◆ Task instructions:
Exclude the pictures, then copy word for word the lines running from the beginning of the records through the line with "indicando o avanço".

=== Begin Enclosure ===

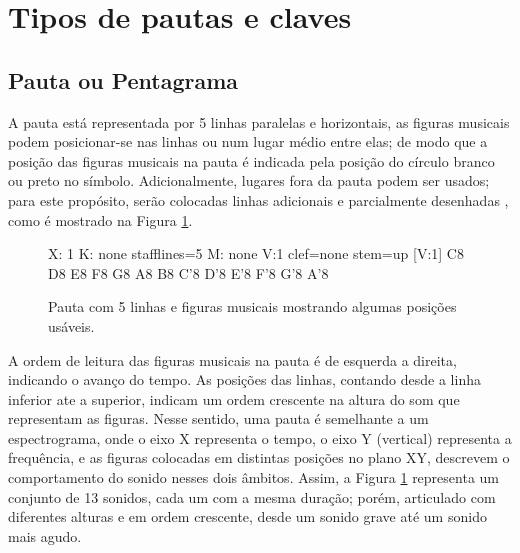 \section{Tipos de pautas e claves}
\label{sec:tipospauta}

\subsection{Pauta ou Pentagrama}
\label{sec:pauta}
A pauta está representada por 5 linhas paralelas e horizontais, 
as figuras musicais podem posicionar-se nas linhas ou num lugar médio entre elas;
de modo que a posição das figuras musicais na pauta é indicada 
pela posição do círculo branco ou preto no símbolo.
Adicionalmente, lugares fora da pauta podem ser usados; 
para este propósito, serão colocadas linhas adicionais e parcialmente desenhadas \cite[pp. 10]{cardoso1973curso},
como é mostrado na Figura \ref{fig:abc-pauta5}.
\begin{figure}[H]
\centering
\begin{abc}[name=abc-pauta5]
%
X: 1 %
K: none stafflines=5 %
M: none %
V:1 clef=none stem=up %
%
[V:1] C8 D8 E8 F8 G8 A8 B8 C'8 D'8 E'8 F'8 G'8 A'8
\end{abc}
\caption{Pauta com 5 linhas e figuras musicais mostrando algumas posições usáveis.}
\label{fig:abc-pauta5}
\end{figure}
A ordem de leitura das figuras musicais na pauta é de esquerda a direita, 
indicando o avanço  do tempo.
As posições das linhas, contando desde a linha inferior ate a superior, 
indicam um ordem crescente na altura do som que representam as figuras.
Nesse sentido, 
uma pauta é semelhante a um espectrograma, onde o eixo X representa o tempo,
o eixo Y (vertical) representa a frequência, e as figuras colocadas em distintas posições no plano XY, descrevem
o comportamento do sonido nesses dois âmbitos. Assim, a Figura \ref{fig:abc-pauta5}
representa um conjunto de 13 sonidos, cada um com a mesma duração; 
porém, articulado com diferentes alturas e em ordem crescente, 
desde um sonido grave até um sonido mais agudo.


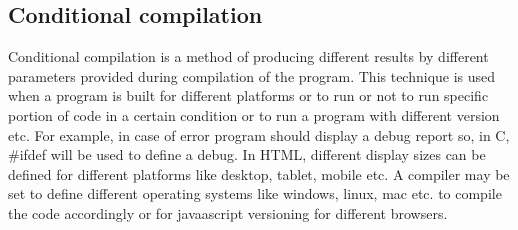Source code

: \documentclass{sig-alternate}
\begin{document}
	\subsection{Conditional compilation}
	Conditional compilation is a method of producing different results by different parameters provided during compilation of the program. This technique is used when a program is built for different platforms or to run or not to run specific portion of code in a certain condition or to run a program with different version etc. For example, in case of error program should display a debug report so, in C, \#ifdef will be used to define a debug. In HTML, different display sizes can be defined for different platforms like desktop, tablet, mobile etc. A compiler may be set to define different operating systems like windows, linux, mac etc. to compile the code accordingly or for javaascript versioning for different browsers. 
	
\end{document}
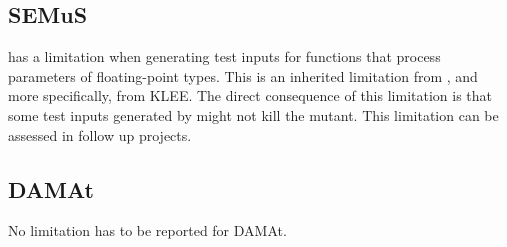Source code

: \subsection{SEMuS}

\SEMUS has a limitation when generating test inputs for functions that process parameters of floating-point types. This is an inherited limitation from \SEMU, and more specifically, from KLEE. The direct consequence of this limitation is that some test inputs generated by \SEMUS might not kill the mutant. This limitation can be assessed in follow up projects.

\subsection{DAMAt}

No limitation has to be reported for DAMAt.
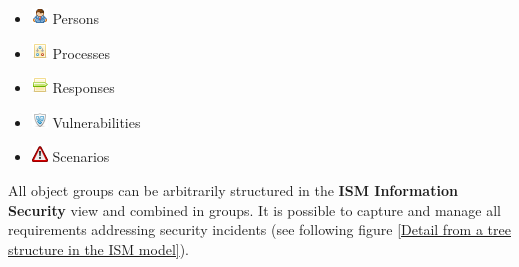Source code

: \documentclass[a4paper,10pt]{book}
\begin{document}
\begin{itemize}
\item \includegraphics[height=2ex]{Icon/Mitarbeiter.png} Persons
\item \includegraphics[height=2ex]{Icon/Prozesse.png} Processes
\item \includegraphics[height=2ex]{Icon/Reaktionen.png} Responses
\item \includegraphics[height=2ex]{Icon/Schwachstellen.png} Vulnerabilities
\item \includegraphics[height=2ex]{Icon/Szenarios.png} Scenarios
\end{itemize}
All object groups can be arbitrarily structured in the \textbf{ISM Information Security} view and combined in groups.
It is possible to capture and manage all requirements addressing security incidents (see following figure \ref{Detail from a tree structure in the ISM model}).
\newline
\newline
\end{document}
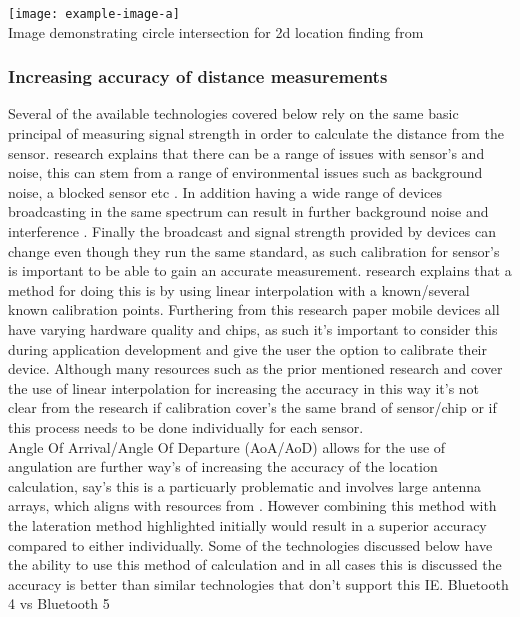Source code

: \begin{center}
	\texttt{[image: example-image-a]}\\
	Image demonstrating circle intersection for 2d location finding from \citetemp
\end{center}

\subsubsection{Increasing accuracy of distance measurements}
Several of the available technologies covered below rely on the same basic principal of measuring signal strength in order to calculate the distance from the sensor. \citetemp research explains that there can be a range of issues with sensor's and noise, this can stem from a range of environmental issues such as background noise, a blocked sensor etc \citetemp. In addition having a wide range of devices broadcasting in the same spectrum can result in further background noise and interference \citetemp. Finally the broadcast and signal strength provided by devices can change even though they run the same standard, as such calibration for sensor's is important to be able to gain an accurate measurement. \citetemp research explains that a method for doing this is by using linear interpolation with a known/several known calibration points. Furthering from this research paper mobile devices all have varying hardware quality and chips, as such it's important to consider this during application development and give the user the option to calibrate their device. Although many resources such as the prior mentioned research and \citetemp cover the use of linear interpolation for increasing the accuracy in this way it's not clear from the research if calibration cover's the same brand of sensor/chip or if this process needs to be done individually for each sensor.\\ 

Angle Of Arrival/Angle Of Departure (AoA/AoD) allows for the use of angulation are further way's of increasing the accuracy of the location calculation, \citetemp say's this is a particuarly problematic and involves large antenna arrays, which aligns with resources from \citetemp. However combining this method with the lateration method highlighted initially would result in a superior accuracy compared to either individually. Some of the technologies discussed below have the ability to use this method of calculation and in all cases this is discussed the accuracy is better than similar technologies that don't support this IE. Bluetooth 4 vs Bluetooth 5 \citetemp

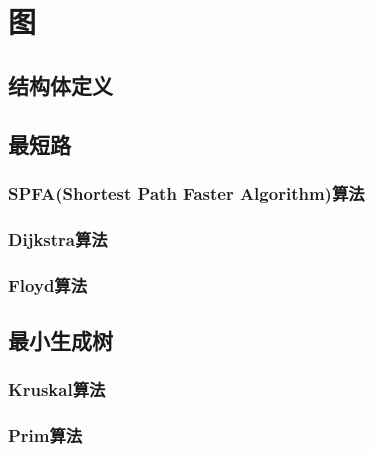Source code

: 
\section{图}
\subsection{结构体定义}

\subsection{最短路}
\subsubsection{SPFA(Shortest Path Faster Algorithm)算法}
\subsubsection{Dijkstra算法}
\subsubsection{Floyd算法}

\subsection{最小生成树}
\subsubsection{Kruskal算法}
\subsubsection{Prim算法}

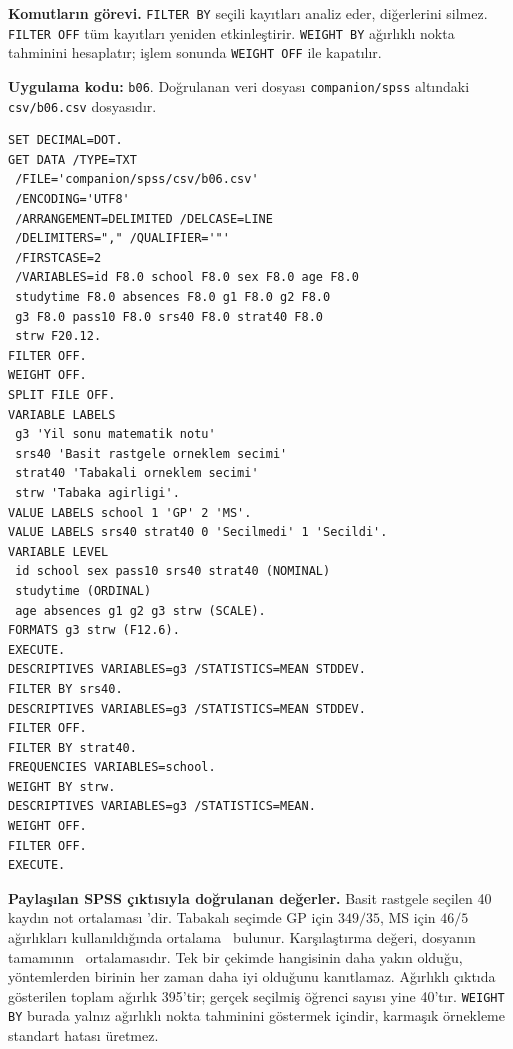 {\raggedright
\noindent\textbf{Komutların görevi.} \texttt{FILTER BY} seçili kayıtları analiz eder, diğerlerini silmez. \texttt{FILTER OFF} tüm kayıtları yeniden etkinleştirir. \texttt{WEIGHT BY} ağırlıklı nokta tahminini hesaplatır; işlem sonunda \texttt{WEIGHT OFF} ile kapatılır.\par}

\textbf{Uygulama kodu:} \texttt{b06}. Doğrulanan veri dosyası
\texttt{companion/spss} altındaki \texttt{csv/b06.csv} dosyasıdır.

\begin{lstlisting}[style=prismSPSS]
SET DECIMAL=DOT.
GET DATA /TYPE=TXT
 /FILE='companion/spss/csv/b06.csv'
 /ENCODING='UTF8'
 /ARRANGEMENT=DELIMITED /DELCASE=LINE
 /DELIMITERS="," /QUALIFIER='"'
 /FIRSTCASE=2
 /VARIABLES=id F8.0 school F8.0 sex F8.0 age F8.0
 studytime F8.0 absences F8.0 g1 F8.0 g2 F8.0
 g3 F8.0 pass10 F8.0 srs40 F8.0 strat40 F8.0
 strw F20.12.
FILTER OFF.
WEIGHT OFF.
SPLIT FILE OFF.
VARIABLE LABELS
 g3 'Yil sonu matematik notu'
 srs40 'Basit rastgele orneklem secimi'
 strat40 'Tabakali orneklem secimi'
 strw 'Tabaka agirligi'.
VALUE LABELS school 1 'GP' 2 'MS'.
VALUE LABELS srs40 strat40 0 'Secilmedi' 1 'Secildi'.
VARIABLE LEVEL
 id school sex pass10 srs40 strat40 (NOMINAL)
 studytime (ORDINAL)
 age absences g1 g2 g3 strw (SCALE).
FORMATS g3 strw (F12.6).
EXECUTE.
DESCRIPTIVES VARIABLES=g3 /STATISTICS=MEAN STDDEV.
FILTER BY srs40.
DESCRIPTIVES VARIABLES=g3 /STATISTICS=MEAN STDDEV.
FILTER OFF.
FILTER BY strat40.
FREQUENCIES VARIABLES=school.
WEIGHT BY strw.
DESCRIPTIVES VARIABLES=g3 /STATISTICS=MEAN.
WEIGHT OFF.
FILTER OFF.
EXECUTE.
\end{lstlisting}

\begin{outputguidebox}
\textbf{Paylaşılan SPSS çıktısıyla doğrulanan değerler.}
Basit rastgele seçilen 40 kaydın not ortalaması \SPSrsMean'dir.
Tabakalı seçimde GP için $349/35$, MS için $46/5$ ağırlıkları kullanıldığında
ortalama \SPStratMean\ bulunur. Karşılaştırma değeri, dosyanın tamamının
\SPMatMean\ ortalamasıdır. Tek bir çekimde hangisinin daha yakın olduğu,
yöntemlerden birinin her zaman daha iyi olduğunu kanıtlamaz.
Ağırlıklı çıktıda gösterilen toplam ağırlık 395'tir; gerçek seçilmiş
öğrenci sayısı yine 40'tır. \texttt{WEIGHT BY} burada yalnız ağırlıklı nokta
tahminini göstermek içindir, karmaşık örnekleme standart hatası üretmez.
\end{outputguidebox}


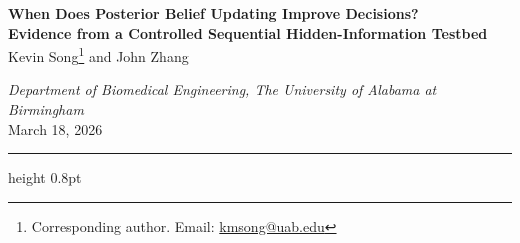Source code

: \documentclass[12pt]{article}
\begin{document}
\singlespacing

\begin{center}
  {\LARGE\bfseries
    When Does Posterior Belief Updating Improve Decisions?\\[6pt]
    Evidence from a Controlled Sequential Hidden-Information Testbed}\\[14pt]

  \renewcommand{\thefootnote}{\fnsymbol{footnote}}
  {\large Kevin Song\footnote{Corresponding author.
    Email: \href{mailto:kmsong@uab.edu}{kmsong@uab.edu}}
    \quad and \quad John Zhang}\\[6pt]
  \renewcommand{\thefootnote}{\arabic{footnote}}

  {\normalsize\itshape
    Department of Biomedical Engineering,
    The University of Alabama at Birmingham}\\[6pt]

  {\small March 18, 2026}\\[14pt]
\end{center}

\hrule height 0.8pt
\vspace{8pt}
\end{document}
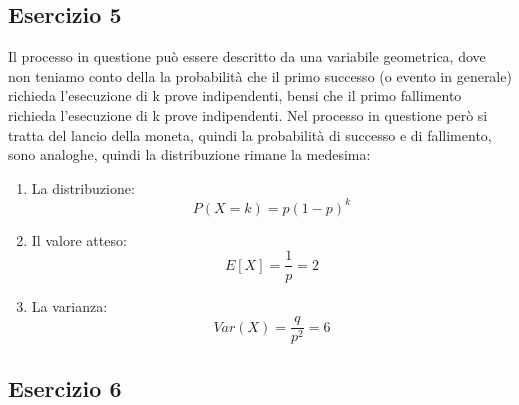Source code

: \documentclass[12pt]{article}
\begin{document}
\subsection*{Esercizio 5}
Il processo in questione può essere descritto da una variabile geometrica, dove non teniamo conto della la probabilità 
che il primo successo (o evento in generale) richieda l'esecuzione di k prove indipendenti, bensi che il primo fallimento richieda l'esecuzione
di k prove indipendenti. Nel processo in questione però si tratta del lancio della moneta, quindi la probabilità di successo e di fallimento,
sono analoghe, quindi la distribuzione rimane la medesima:
\begin{enumerate}
    \item La distribuzione:
    \[
    P(X = k) = p(1-p)^k    
    \]
    \item Il valore atteso:
    \[
    E[X] = \frac{1}{p} = 2    
    \]
    \item La varianza:
    \[
    Var(X) = \frac{q}{p^2} = 6     
    \]
\end{enumerate}

\subsection*{Esercizio 6}
\end{document}
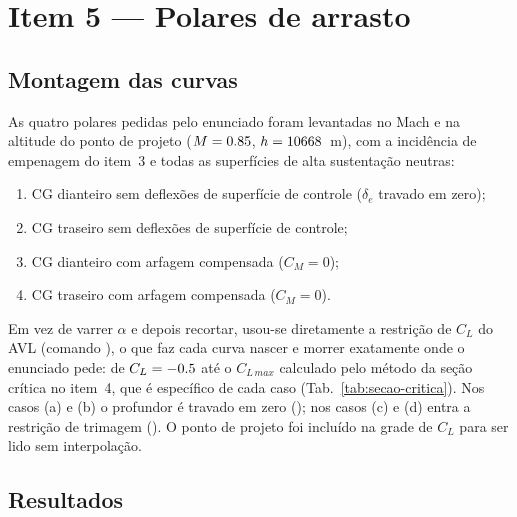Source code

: 


\section{Item 5 --- Polares de arrasto}
\label{sec:polares}

\subsection{Montagem das curvas}

As quatro polares pedidas pelo enunciado foram levantadas no Mach e na altitude
do ponto de projeto ($M = \poMach$, $h = \poAlt$~m), com a incidência de
empenagem do item~3 e todas as superfícies de alta sustentação neutras:

\begin{enumerate}[label=(\alph*)]
  \item CG dianteiro sem deflexões de superfície de controle
  ($\delta_e$ travado em zero);
  \item CG traseiro sem deflexões de superfície de controle;
  \item CG dianteiro com arfagem compensada ($C_M = 0$);
  \item CG traseiro com arfagem compensada ($C_M = 0$).
\end{enumerate}

Em vez de varrer $\alpha$ e depois recortar, usou-se diretamente a restrição de
$C_L$ do AVL (comando ), o que faz cada curva nascer e morrer
exatamente onde o enunciado pede: de $C_L = \poCLmin$ até o $C_{L\,max}$
calculado pelo método da seção crítica no item~4, que é específico de cada
caso (Tab.~\ref{tab:secao-critica}). Nos casos (a) e (b) o profundor é travado
em zero (); nos casos (c) e (d) entra a restrição de trimagem
(). O ponto de projeto foi incluído na grade de $C_L$ para ser
lido sem interpolação.

\subsection{Resultados}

=== End Enclosure ===

◆ Reply:
 \section{Tipos de pautas e claves}
\label{sec:tipospauta}

\subsection{Pauta ou Pentagrama}
\label{sec:pauta}
A pauta está representada por 5 linhas paralelas e horizontais, 
as figuras musicais podem posicionar-se nas linhas ou num lugar médio entre elas;
de modo que a posição das figuras musicais na pauta é indicada 
pela posição do círculo branco ou preto no símbolo.
Adicionalmente, lugares fora da pauta podem ser usados; 
para este propósito, serão colocadas linhas adicionais e parcialmente desenhadas \cite[pp. 10]{cardoso1973curso},
como é mostrado na Figura \ref{fig:abc-pauta5}.
\begin{figure}[H]
\centering
\begin{abc}[name=abc-pauta5]
%
X: 1 %
K: none stafflines=5 %
M: none %
V:1 clef=none stem=up %
%
[V:1] C8 D8 E8 F8 G8 A8 B8 C'8 D'8 E'8 F'8 G'8 A'8
\end{abc}
\caption{Pauta com 5 linhas e figuras musicais mostrando algumas posições usáveis.}
\label{fig:abc-pauta5}
\end{figure}
A ordem de leitura das figuras musicais na pauta é de esquerda a direita, 
indicando o avanço  do tempo.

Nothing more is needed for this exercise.